Description of the task:
Pictures in the records below are skipped; the rest is copied exactly.

Listed records:
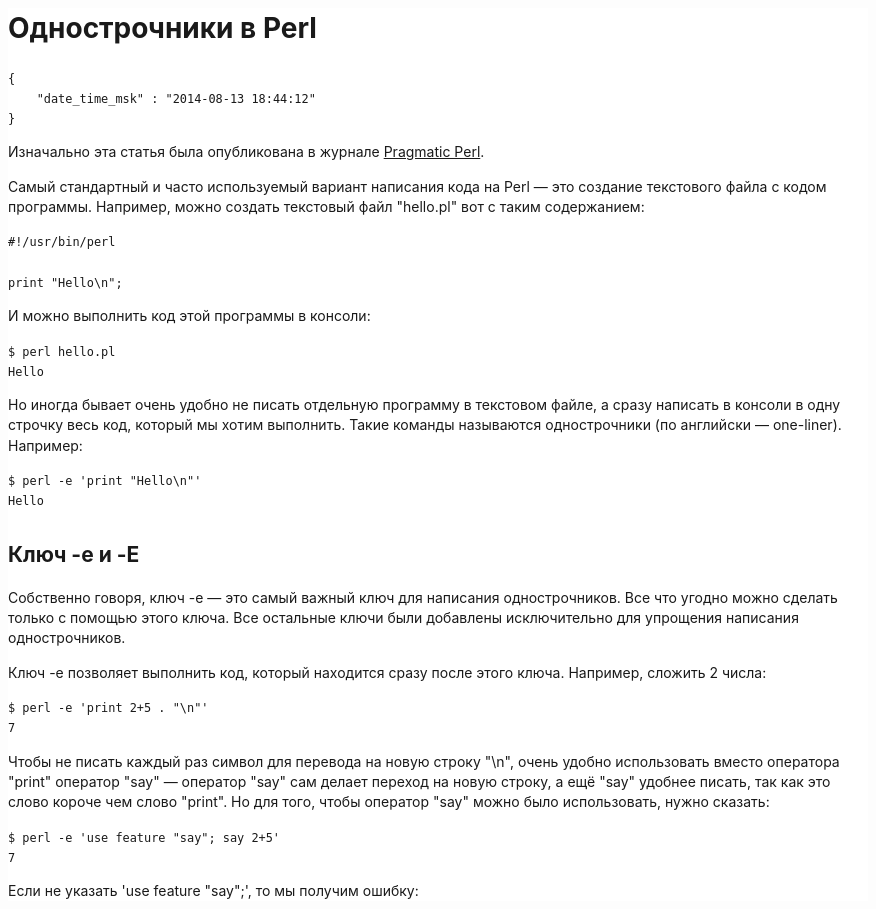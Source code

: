 # Однострочники в Perl

```
{
    "date_time_msk" : "2014-08-13 18:44:12"
}
```

Изначально эта статья была опубликована в журнале [Pragmatic
Perl](http://pragmaticperl.com/issues/18/pragmaticperl-18-однострочники-в-perl.html).

Самый стандартный и часто используемый вариант написания кода на Perl — это
создание текстового файла с кодом программы. Например, можно создать текстовый
файл "hello.pl" вот с таким содержанием:

    #!/usr/bin/perl

    print "Hello\n";

И можно выполнить код этой программы в консоли:

    $ perl hello.pl
    Hello

Но иногда бывает очень удобно не писать отдельную программу в текстовом
файле, а сразу написать в консоли в одну строчку весь код, который мы хотим
выполнить. Такие команды называются однострочники (по английски — one-liner).
Например:

    $ perl -e 'print "Hello\n"'
    Hello

## Ключ -e и -E

Собственно говоря, ключ -e — это самый важный ключ для написания
однострочников. Все что угодно можно сделать только с помощью этого ключа.
Все остальные ключи были добавлены исключительно для упрощения написания
однострочников.

Ключ -e позволяет выполнить код, который находится сразу после этого ключа.
Например, сложить 2 числа:

    $ perl -e 'print 2+5 . "\n"'
    7

Чтобы не писать каждый раз символ для перевода на новую строку "\n", очень
удобно использовать вместо оператора "print" оператор "say" — оператор "say" сам
делает переход на новую строку, а ещё "say" удобнее писать, так как это слово
короче чем слово "print". Но для того, чтобы оператор "say" можно было использовать,
нужно сказать:

    $ perl -e 'use feature "say"; say 2+5'
    7

Если не указать 'use feature "say";', то мы получим ошибку:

Response:
Source code

: # Однострочники в Perl

```
{
    "date_time_msk" : "2014-08-13 18:44:12"
}
```

Изначально эта статья была опубликована в журнале [Pragmatic
Perl](http://pragmaticperl.com/issues/18/pragmaticperl-18-однострочники-в-perl.html).

Самый стандартный и часто используемый вариант написания кода на Perl — это
создание текстового файла с кодом программы. Например, можно создать текстовый
файл "hello.pl" вот с таким содержанием:

    #!/usr/bin/perl

    print "Hello\n";

И можно выполнить код этой программы в консоли:

    $ perl hello.pl
    Hello

Но иногда бывает очень удобно не писать отдельную программу в текстовом
файле, а сразу написать в консоли в одну строчку весь код, который мы хотим
выполнить. Такие команды называются однострочники (по английски — one-liner).
Например:

    $ perl -e 'print "Hello\n"'
    Hello

## Ключ -e и -E

Собственно говоря, ключ -e — это самый важный ключ для написания
однострочников. Все что угодно можно сделать только с помощью этого ключа.
Все остальные ключи были добавлены исключительно для упрощения написания
однострочников.

Ключ -e позволяет выполнить код, который находится сразу после этого ключа.
Например, сложить 2 числа:

    $ perl -e 'print 2+5 . "\n"'
    7

Чтобы не писать каждый раз символ для перевода на новую строку "\n", очень
удобно использовать вместо оператора "print" оператор "say" — оператор "say" сам
делает переход на новую строку, а ещё "say" удобнее писать, так как это слово
короче чем слово "print". Но для того, чтобы оператор "say" можно было использовать,
нужно сказать:

    $ perl -e 'use feature "say"; say 2+5'
    7

Если не указать 'use feature "say";', то мы получим ошибку:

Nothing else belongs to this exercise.